Yes, in Antiques & Collectibles, too: It is the economy, stupid! Contrary to conventional wisdom, the business of selling Antiques & Collectibles online, is as much vulnerable to economic swings as any other financial practice.
Price your items reasonably: Pricing is important but should not be overestimated. There are times that an item, if priced very low, creates suspicions, like something may be wrong with it. In this competitive market, it is unusual that an online Seller cannot find comparable items to value an item. The good-old days of bargains due to lack of knowledge by the seller are extremely rare or perhaps limited to a genuine Flea-Market, but even there, this is less and less of an option nowadays. Instead, if the market is depressed, try to offer a price that is just slightly less than the competition, but do not overdo it. Pricing is truly a balancing act and you must treat it as such. There are several great sites such as www.Values4Antiques.com, online Appraisers and good-ole eBay.

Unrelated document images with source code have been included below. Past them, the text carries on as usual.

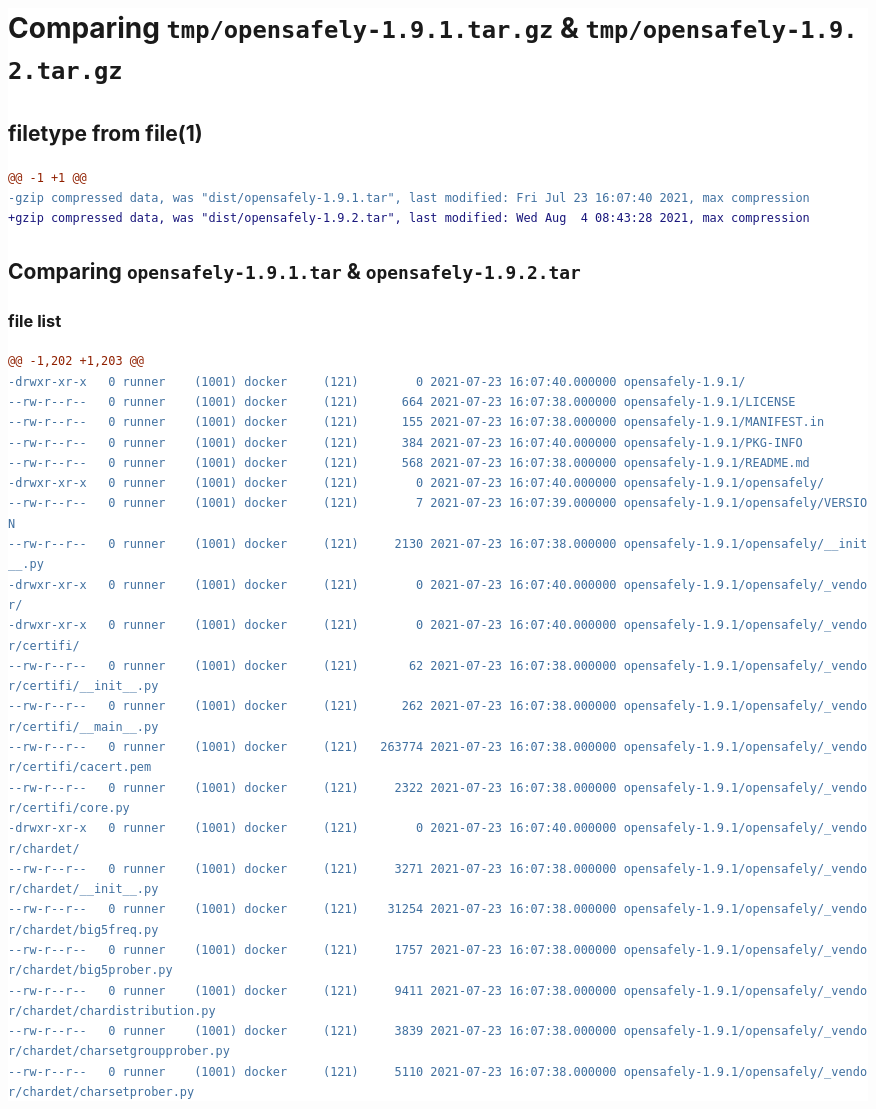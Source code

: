# Comparing `tmp/opensafely-1.9.1.tar.gz` & `tmp/opensafely-1.9.2.tar.gz`

## filetype from file(1)

```diff
@@ -1 +1 @@
-gzip compressed data, was "dist/opensafely-1.9.1.tar", last modified: Fri Jul 23 16:07:40 2021, max compression
+gzip compressed data, was "dist/opensafely-1.9.2.tar", last modified: Wed Aug  4 08:43:28 2021, max compression
```

## Comparing `opensafely-1.9.1.tar` & `opensafely-1.9.2.tar`

### file list

```diff
@@ -1,202 +1,203 @@
-drwxr-xr-x   0 runner    (1001) docker     (121)        0 2021-07-23 16:07:40.000000 opensafely-1.9.1/
--rw-r--r--   0 runner    (1001) docker     (121)      664 2021-07-23 16:07:38.000000 opensafely-1.9.1/LICENSE
--rw-r--r--   0 runner    (1001) docker     (121)      155 2021-07-23 16:07:38.000000 opensafely-1.9.1/MANIFEST.in
--rw-r--r--   0 runner    (1001) docker     (121)      384 2021-07-23 16:07:40.000000 opensafely-1.9.1/PKG-INFO
--rw-r--r--   0 runner    (1001) docker     (121)      568 2021-07-23 16:07:38.000000 opensafely-1.9.1/README.md
-drwxr-xr-x   0 runner    (1001) docker     (121)        0 2021-07-23 16:07:40.000000 opensafely-1.9.1/opensafely/
--rw-r--r--   0 runner    (1001) docker     (121)        7 2021-07-23 16:07:39.000000 opensafely-1.9.1/opensafely/VERSION
--rw-r--r--   0 runner    (1001) docker     (121)     2130 2021-07-23 16:07:38.000000 opensafely-1.9.1/opensafely/__init__.py
-drwxr-xr-x   0 runner    (1001) docker     (121)        0 2021-07-23 16:07:40.000000 opensafely-1.9.1/opensafely/_vendor/
-drwxr-xr-x   0 runner    (1001) docker     (121)        0 2021-07-23 16:07:40.000000 opensafely-1.9.1/opensafely/_vendor/certifi/
--rw-r--r--   0 runner    (1001) docker     (121)       62 2021-07-23 16:07:38.000000 opensafely-1.9.1/opensafely/_vendor/certifi/__init__.py
--rw-r--r--   0 runner    (1001) docker     (121)      262 2021-07-23 16:07:38.000000 opensafely-1.9.1/opensafely/_vendor/certifi/__main__.py
--rw-r--r--   0 runner    (1001) docker     (121)   263774 2021-07-23 16:07:38.000000 opensafely-1.9.1/opensafely/_vendor/certifi/cacert.pem
--rw-r--r--   0 runner    (1001) docker     (121)     2322 2021-07-23 16:07:38.000000 opensafely-1.9.1/opensafely/_vendor/certifi/core.py
-drwxr-xr-x   0 runner    (1001) docker     (121)        0 2021-07-23 16:07:40.000000 opensafely-1.9.1/opensafely/_vendor/chardet/
--rw-r--r--   0 runner    (1001) docker     (121)     3271 2021-07-23 16:07:38.000000 opensafely-1.9.1/opensafely/_vendor/chardet/__init__.py
--rw-r--r--   0 runner    (1001) docker     (121)    31254 2021-07-23 16:07:38.000000 opensafely-1.9.1/opensafely/_vendor/chardet/big5freq.py
--rw-r--r--   0 runner    (1001) docker     (121)     1757 2021-07-23 16:07:38.000000 opensafely-1.9.1/opensafely/_vendor/chardet/big5prober.py
--rw-r--r--   0 runner    (1001) docker     (121)     9411 2021-07-23 16:07:38.000000 opensafely-1.9.1/opensafely/_vendor/chardet/chardistribution.py
--rw-r--r--   0 runner    (1001) docker     (121)     3839 2021-07-23 16:07:38.000000 opensafely-1.9.1/opensafely/_vendor/chardet/charsetgroupprober.py
--rw-r--r--   0 runner    (1001) docker     (121)     5110 2021-07-23 16:07:38.000000 opensafely-1.9.1/opensafely/_vendor/chardet/charsetprober.py
```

4) Use sharp and inviting photos: I am sure that I am not alone in having had the experience of finding an Antique or Collectible for sale online that is described exactly as what I’m looking for, but the photos are blurry or
out-of-focus. Another issue is when there is only one very generic photo with no close-ups to highlight the item’s features, such as the hand-painted decoration on a Porcelain Urn or Vase, or the minute details that exemplify
the workmanship on a Porcelain Figurine such as the hands, face etc. The same goes for Silver or Jewelry, which often have exceptional details that literally “sell” the item. Also, do not forget that when you edit your
photos, make sure that the color that shows up is true to the original. It is also useful to include a close up of any maker’s marks as these indicate authenticity. Use a good camera and a popular or proven Photo Editor, such
as Adobe etc.
5) Be “polite” - not suspicious: For most people, it is a turn-off when a listing on eBay or other online venue, has a couple of lines of dry and generic information on the item and about 5 paragraphs on what will happen to me if I don’t pay quickly or am dissatisfied with the item or how patient I need to be on receiving it. Tone it down! I agree that there is a 5% of people out there that do not follow up on their obligations after bidding, perhaps more so in this unpredictable economy. But I assure you, the vast majority of Buyers are good people. If necessary, include this information on your checkout message, do not overemphasize your previous bad experiences with the very few when you should spend more time describing your item and compel the Buyer why this is THE item for them. Find sellers on eBay that have a successful track record and good feedback and borrow some of these “presentation” techniques. Make it pleasant!